Remember Dave? The Dutch-born, blue-eyed singer had a massive hit in the 70s with a discofied version of Glenn Miller’s Moonlight Serenade (watch!). In France, he was major star, but as it goes with names from the past, they fade away. Somebody made the connection of his blue eyes and soul, called in the team behind Ben L’Oncle Soul and the album Blue-Eyed Soul! was born. Is it good? No. Music-wise it’s okay. Rehashing Del Shannon’s Runaway or Rubettes’ Sugar Baby Love in French, wearing a very thin soul-jacket is far from okay. But a re-recorded version of Dave’s ballad Il ‘y a pas de honte à être heureux with Françoise Hardy is worthy of a post on this blog.

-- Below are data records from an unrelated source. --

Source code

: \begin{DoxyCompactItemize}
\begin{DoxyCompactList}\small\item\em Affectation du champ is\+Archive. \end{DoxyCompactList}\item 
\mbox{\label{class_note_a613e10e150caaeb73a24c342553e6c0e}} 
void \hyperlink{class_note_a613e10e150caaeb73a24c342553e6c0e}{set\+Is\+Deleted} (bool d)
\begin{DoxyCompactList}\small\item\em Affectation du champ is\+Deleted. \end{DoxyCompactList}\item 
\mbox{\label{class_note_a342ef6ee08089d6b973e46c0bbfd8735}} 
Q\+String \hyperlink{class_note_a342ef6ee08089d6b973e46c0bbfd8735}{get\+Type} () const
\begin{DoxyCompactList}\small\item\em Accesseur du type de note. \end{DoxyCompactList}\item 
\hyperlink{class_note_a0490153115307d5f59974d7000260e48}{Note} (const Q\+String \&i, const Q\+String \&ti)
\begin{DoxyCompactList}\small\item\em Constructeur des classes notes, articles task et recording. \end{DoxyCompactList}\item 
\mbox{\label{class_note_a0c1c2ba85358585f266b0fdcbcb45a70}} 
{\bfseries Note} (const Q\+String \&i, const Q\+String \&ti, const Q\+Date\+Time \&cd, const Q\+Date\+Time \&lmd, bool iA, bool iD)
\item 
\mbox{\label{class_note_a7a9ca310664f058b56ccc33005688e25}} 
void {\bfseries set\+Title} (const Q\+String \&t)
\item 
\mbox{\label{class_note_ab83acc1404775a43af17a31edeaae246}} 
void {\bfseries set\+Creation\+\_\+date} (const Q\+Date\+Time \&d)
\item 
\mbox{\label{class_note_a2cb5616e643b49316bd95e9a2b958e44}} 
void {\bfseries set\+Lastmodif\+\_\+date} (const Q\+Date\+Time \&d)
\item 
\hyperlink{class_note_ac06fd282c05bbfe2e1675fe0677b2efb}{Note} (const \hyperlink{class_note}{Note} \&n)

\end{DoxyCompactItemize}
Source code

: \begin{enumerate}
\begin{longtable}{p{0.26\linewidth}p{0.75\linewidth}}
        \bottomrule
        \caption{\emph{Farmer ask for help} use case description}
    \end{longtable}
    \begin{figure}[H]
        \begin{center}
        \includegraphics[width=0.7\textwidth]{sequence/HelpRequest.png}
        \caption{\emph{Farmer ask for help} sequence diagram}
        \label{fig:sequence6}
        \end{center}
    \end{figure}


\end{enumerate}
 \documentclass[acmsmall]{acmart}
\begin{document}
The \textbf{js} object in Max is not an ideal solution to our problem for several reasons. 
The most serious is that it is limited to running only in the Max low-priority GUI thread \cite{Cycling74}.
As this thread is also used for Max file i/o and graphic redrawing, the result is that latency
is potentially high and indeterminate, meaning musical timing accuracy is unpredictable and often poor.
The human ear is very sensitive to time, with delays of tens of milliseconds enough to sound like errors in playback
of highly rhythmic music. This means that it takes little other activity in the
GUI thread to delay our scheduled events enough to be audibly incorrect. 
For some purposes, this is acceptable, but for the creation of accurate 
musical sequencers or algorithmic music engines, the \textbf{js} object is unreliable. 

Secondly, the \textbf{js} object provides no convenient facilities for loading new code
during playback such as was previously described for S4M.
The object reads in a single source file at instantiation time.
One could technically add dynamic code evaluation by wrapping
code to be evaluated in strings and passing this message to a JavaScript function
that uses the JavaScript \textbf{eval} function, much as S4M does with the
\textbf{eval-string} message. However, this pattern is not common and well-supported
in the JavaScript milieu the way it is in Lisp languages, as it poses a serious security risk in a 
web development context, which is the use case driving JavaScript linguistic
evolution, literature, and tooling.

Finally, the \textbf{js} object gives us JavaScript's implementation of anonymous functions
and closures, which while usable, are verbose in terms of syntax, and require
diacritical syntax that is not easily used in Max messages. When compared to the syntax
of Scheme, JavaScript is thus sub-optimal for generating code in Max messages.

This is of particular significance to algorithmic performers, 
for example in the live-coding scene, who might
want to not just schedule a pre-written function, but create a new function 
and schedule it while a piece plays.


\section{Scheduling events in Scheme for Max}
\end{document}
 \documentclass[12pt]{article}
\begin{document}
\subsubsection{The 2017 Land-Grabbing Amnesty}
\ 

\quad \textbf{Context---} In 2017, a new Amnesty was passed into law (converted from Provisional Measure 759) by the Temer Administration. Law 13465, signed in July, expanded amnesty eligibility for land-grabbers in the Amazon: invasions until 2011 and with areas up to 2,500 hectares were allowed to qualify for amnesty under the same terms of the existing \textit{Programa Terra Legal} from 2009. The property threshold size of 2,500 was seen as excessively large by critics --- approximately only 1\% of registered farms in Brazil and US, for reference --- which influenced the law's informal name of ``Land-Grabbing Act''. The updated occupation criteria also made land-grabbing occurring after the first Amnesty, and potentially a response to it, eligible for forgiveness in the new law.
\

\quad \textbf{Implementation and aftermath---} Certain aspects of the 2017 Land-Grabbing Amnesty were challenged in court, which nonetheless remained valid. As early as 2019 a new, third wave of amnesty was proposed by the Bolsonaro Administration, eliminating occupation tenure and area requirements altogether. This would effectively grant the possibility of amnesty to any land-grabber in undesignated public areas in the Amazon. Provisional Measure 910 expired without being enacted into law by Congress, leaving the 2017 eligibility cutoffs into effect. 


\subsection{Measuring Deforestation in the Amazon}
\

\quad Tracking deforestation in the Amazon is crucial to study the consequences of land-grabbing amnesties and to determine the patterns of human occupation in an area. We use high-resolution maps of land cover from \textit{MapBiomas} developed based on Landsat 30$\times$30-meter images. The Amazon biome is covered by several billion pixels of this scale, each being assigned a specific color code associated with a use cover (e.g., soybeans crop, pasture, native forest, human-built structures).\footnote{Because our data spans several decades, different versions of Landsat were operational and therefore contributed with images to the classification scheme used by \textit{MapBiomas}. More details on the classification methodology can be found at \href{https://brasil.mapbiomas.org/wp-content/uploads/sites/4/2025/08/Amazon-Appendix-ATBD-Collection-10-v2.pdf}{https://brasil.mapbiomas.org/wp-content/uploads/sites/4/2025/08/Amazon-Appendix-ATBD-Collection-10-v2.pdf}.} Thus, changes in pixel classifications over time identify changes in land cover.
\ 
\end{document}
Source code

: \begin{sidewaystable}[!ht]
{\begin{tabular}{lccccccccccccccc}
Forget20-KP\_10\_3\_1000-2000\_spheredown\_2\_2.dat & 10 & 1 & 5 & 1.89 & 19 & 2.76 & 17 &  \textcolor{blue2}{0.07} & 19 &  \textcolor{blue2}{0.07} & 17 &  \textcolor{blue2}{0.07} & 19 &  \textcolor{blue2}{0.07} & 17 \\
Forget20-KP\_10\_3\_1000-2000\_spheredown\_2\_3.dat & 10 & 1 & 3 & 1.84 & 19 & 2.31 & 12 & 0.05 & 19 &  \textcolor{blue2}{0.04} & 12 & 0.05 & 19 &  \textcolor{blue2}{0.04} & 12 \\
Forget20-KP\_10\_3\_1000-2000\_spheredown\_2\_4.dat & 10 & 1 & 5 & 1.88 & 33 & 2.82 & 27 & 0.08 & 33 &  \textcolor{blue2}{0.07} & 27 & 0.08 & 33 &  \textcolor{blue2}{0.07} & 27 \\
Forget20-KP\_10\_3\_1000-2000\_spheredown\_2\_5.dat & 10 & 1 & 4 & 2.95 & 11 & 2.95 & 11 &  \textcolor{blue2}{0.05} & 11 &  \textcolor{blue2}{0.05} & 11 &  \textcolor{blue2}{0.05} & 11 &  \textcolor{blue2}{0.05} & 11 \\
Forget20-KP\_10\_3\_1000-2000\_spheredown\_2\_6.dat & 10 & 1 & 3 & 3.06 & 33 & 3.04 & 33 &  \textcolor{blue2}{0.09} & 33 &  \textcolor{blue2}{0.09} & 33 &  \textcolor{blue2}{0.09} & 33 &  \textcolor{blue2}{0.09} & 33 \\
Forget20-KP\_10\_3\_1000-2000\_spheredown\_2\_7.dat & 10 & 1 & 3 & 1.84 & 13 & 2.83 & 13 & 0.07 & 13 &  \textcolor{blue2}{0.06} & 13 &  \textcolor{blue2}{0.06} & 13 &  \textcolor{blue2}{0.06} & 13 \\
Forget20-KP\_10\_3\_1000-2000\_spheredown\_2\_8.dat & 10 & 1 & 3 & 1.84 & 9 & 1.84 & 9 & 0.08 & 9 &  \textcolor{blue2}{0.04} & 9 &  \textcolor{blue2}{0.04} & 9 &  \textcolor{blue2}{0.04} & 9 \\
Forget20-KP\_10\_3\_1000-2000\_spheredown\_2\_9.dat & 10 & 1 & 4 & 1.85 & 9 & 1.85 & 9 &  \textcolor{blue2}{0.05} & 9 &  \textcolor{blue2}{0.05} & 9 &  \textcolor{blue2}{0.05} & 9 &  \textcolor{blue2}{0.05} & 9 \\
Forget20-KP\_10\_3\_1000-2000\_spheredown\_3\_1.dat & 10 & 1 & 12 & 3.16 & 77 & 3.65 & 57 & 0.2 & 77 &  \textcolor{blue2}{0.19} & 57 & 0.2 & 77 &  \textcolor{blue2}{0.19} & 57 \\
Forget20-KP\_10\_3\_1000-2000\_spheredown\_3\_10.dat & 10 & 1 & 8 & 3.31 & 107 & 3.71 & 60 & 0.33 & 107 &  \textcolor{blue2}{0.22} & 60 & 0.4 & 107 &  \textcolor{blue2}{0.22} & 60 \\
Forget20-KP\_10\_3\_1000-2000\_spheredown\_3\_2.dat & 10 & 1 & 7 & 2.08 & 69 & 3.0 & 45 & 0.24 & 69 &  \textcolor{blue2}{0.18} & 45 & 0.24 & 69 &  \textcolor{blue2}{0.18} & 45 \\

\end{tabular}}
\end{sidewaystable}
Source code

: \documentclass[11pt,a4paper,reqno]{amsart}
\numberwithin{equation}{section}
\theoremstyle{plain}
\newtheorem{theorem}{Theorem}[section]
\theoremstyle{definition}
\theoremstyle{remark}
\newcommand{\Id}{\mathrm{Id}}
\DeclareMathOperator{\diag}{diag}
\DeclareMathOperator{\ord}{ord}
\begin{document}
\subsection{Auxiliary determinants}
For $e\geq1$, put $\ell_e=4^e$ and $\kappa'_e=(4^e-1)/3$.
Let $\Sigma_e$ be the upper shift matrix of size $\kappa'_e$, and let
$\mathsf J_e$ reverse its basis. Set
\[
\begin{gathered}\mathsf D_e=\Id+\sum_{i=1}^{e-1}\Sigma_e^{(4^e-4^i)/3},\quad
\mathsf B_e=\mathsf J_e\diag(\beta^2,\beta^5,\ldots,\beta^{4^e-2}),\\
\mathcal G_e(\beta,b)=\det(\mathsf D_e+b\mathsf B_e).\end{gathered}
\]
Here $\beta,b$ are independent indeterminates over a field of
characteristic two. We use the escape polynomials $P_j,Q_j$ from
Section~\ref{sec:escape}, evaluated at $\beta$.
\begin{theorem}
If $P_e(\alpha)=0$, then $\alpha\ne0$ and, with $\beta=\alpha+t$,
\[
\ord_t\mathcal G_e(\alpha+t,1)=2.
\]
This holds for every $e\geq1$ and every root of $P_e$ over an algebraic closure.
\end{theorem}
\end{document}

Dave & Francoise Hardy – Il ‘y a pas de honte à être heureux

Cilla K, Ntjam Rosie

Words that are overused on this blog are probably ‘gorgeous’, ‘sensual’, ‘sexy’ and ‘fragile’. The first three apply to Cilla K and Ntjam Rosie. But fragile, no. Both black singers have a French-colonial background (Guadaloupe, Cameroon) and they make gritty, urban music with futuristic touches. Three words that are very underused on this blog. Which is a bit of shame really, ’cause I’m into (modern) soul and funk as much as I’m into soft-sighing French blondes. Cilla K (pictured) worked with some big names in urban music, on her debut-album Fine Line is one track partly in French. One of the strongest tracks, I think. See a great video of another of Cilla’s songs here.
Ntjam Rosie now lives in Rotterdam and just released her second album Elle. Like on her debut there are a few songs in French, but no more tracks in local dialect. Instead, she added a lot more soul, plus world reknown flautista Ronald Snijders. In L’Amour she gets help from Esperanzah from Numaads.